The first argument will be the filename.
The second will be the delimiter which, in this case, is a comma.
You can find more information about the MNIST dataset [what is mnist] on the webpage of Yann LeCun who is currently Director of AI Research at Facebook and Founding Director of the NYU Center for Data Science, among many other things.

# Import package
import numpy as np

# Assign filename to variable: file
file = 'digits.csv'

# Load file as array: digits
digits = np.loadtxt(file, delimiter=',')

# Print datatype of digits
print(type(digits))

# Select and reshape a row
im = digits[21, 1:]
im_sq = np.reshape(im, (28, 28))

# Plot reshaped data (matplotlib.pyplot already loaded as plt)
plt.imshow(im_sq, cmap='Greys', interpolation='nearest')
plt.show()

Customizing your NumPy import-
What if there are rows, such as a header, that you don't want to import?
What if your file has a delimiter other than a comma? What if you only wish to import particular columns?

There are a number of arguments that np.loadtxt() takes that we'll find useful:
delimiter changes the delimiter that loadtxt() is expecting, for example, we can use ',' and '\t' for comma-delimited and tab-delimited respectively; skiprows allows us to specify how many rows (not indices) we wish to skip; usecols takes a list of the indices of the columns we wish to keep.

The file that we'll be importing, digits_header.txt,has a header and is tab-delimited.
# Import numpy
import numpy as np

# Assign the filename: file
file = 'digits_header.txt'

# Load the data: data
data = np.loadtxt(file, delimiter='\t', skiprows=1, usecols=[0,2])

# Print data

print(data)


Importing different datatypes-
The file seaslug.txt has a text header, consisting of strings and is tab-delimited.
These data consists of percentage of sea slug larvae that had metamorphosed in a given time period.

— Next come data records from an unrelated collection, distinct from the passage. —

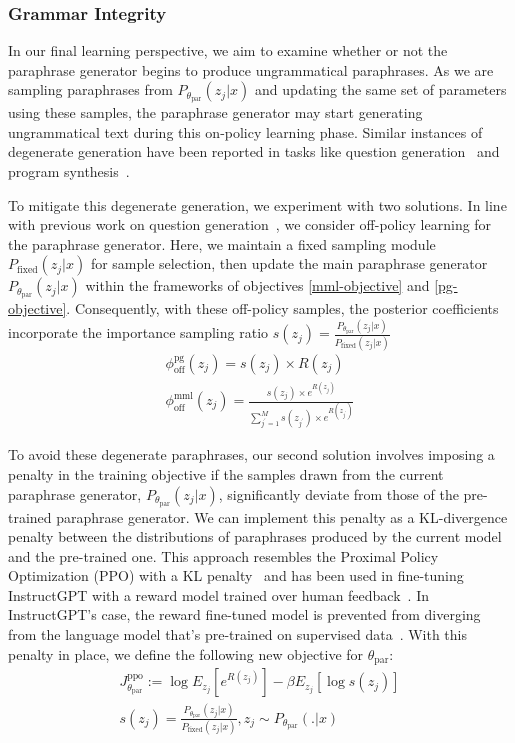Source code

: \documentclass[11pt]{article}
\begin{document}
\subsubsection{Grammar Integrity}
In our final learning perspective, we aim to examine whether or not the paraphrase generator begins to produce ungrammatical paraphrases. As we are sampling paraphrases from $P_{\theta_{\text{par}}}(z_{j}|x)$ and updating the same set of parameters using these samples, the paraphrase generator may start generating ungrammatical text during this on-policy learning phase. Similar instances of degenerate generation have been reported in tasks like question generation~\cite{najafi-fyshe-2023-weakly} and program synthesis~\cite{NEURIPS2018_f4e369c0}.

To mitigate this degenerate generation, we experiment with two solutions. In line with previous work on question generation~\cite{najafi-fyshe-2023-weakly}, we consider off-policy learning for the paraphrase generator. Here, we maintain a fixed sampling module $P_{\text{fixed}}(z_{j}|x)$ for sample selection, then update the main paraphrase generator $P_{\theta_{\text{par}}}(z_{j}|x)$ within the frameworks of objectives \ref{mml-objective} and \ref{pg-objective}. Consequently, with these off-policy samples, the posterior coefficients incorporate the importance sampling ratio $s(z_{j}) = \frac{P_{\theta_{\text{par}}}(z_{j}|x)}{P_{\text{fixed}}(z_{j}|x)}$
\begin{multline}
\phi^{\text{pg}}_{\text{off}}(z_{j}) = s(z_{j}) \times R(z_{j})\\
\phi^{\text{mml}}_{\text{off}}(z_{j}) = \frac{s(z_{j}) \times e^{R(z_{j})}}{\sum^{M}_{j^{'}=1} s(z_{j^{'}}) \times e^{R(z_{j^{'}})}}
\label{off-pg-mml-objective}
\end{multline}

To avoid these degenerate paraphrases, our second solution involves imposing a penalty in the training objective if the samples drawn from the current paraphrase generator, $P_{\theta_{\text{par}}}(z_{j}|x)$, significantly deviate from those of the pre-trained paraphrase generator. We can implement this penalty as a KL-divergence penalty between the distributions of paraphrases produced by the current model and the pre-trained one. This approach resembles the Proximal Policy Optimization (PPO) with a KL penalty~\cite{DBLP:journals/corr/SchulmanWDRK17} and has been used in fine-tuning InstructGPT with a reward model trained over human feedback~\cite{ouyang2022training}. In InstructGPT's case, the reward fine-tuned model is prevented from diverging from the language model that's pre-trained on supervised data~\cite{ouyang2022training}. With this penalty in place, we define the following new objective for $\theta_{\text{par}}$:
\begin{multline}
J^{\text{ppo}}_{\theta_{\text{par}}}
:= \log E_{z_{j}} [e^{R(z_{j})}] - \beta E_{z_{j}} [\log s(z_j)] \\
s(z_{j}) = \frac{P_{\theta_{\text{par}}}(z_{j}|x)}{P_{\text{fixed}}
(z_{j}|x)}, z_{j} \sim P_{\theta_{\text{par}}}(.|x)
\label{lmfp-expect-ppo-objective}
\end{multline}
\end{document}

Due to the header, if we tried to import it as-is using np.loadtxt(), Python would throw us a ValueError  and tell us that it could not convert string to float.
There are two ways to deal with this:
Firstly, we can set the data type argument dtype equal to str (for string).
Alternatively, we can skip the first row as we have seen before, using the skiprows argument.

# Assign filename: file
file = 'seaslug.txt'

# Import file: data
data = np.loadtxt(file, delimiter='\t', dtype=str)

# Print the first element of data
print(data[0])

# Import data as floats and skip the first row: data_float
data_float = np.loadtxt(file, delimiter='\t', dtype=float, skiprows=1)

# Print the 10th element of data_float
print(data_float[9])

# Plot a scatterplot of the data
plt.scatter(data_float[:, 0], data_float[:, 1])
plt.xlabel('time (min.)')
plt.ylabel('percentage of larvae')
plt.show()


Working with mixed datatypes (1)-
Much of the time we will need to import datasets which have different datatypes in different columns;  one column may contain strings and another floats, for example. The function np.loadtxt() will freak at this.
There is another function, np.genfromtxt(), which can handle such structures. If we pass dtype=None to it, it will figure out what types each column should be.

Import 'titanic.csv' using the function np.genfromtxt() as follows:
data = np.genfromtxt('titanic.csv', delimiter=',', names=True, dtype=None)

Here, the first argument is the filename, the second specifies the delimiter , and the third argument names tells us there is a header. Because the data are of different types, data is an object called a structured array.
Because numpy arrays have to contain elements that are all the same type, the structured array solves this by being a 1D array,
where each element of the array is a row of the flat file imported. We can test this by checking out the array's shape in the shell by executing np.shape(data).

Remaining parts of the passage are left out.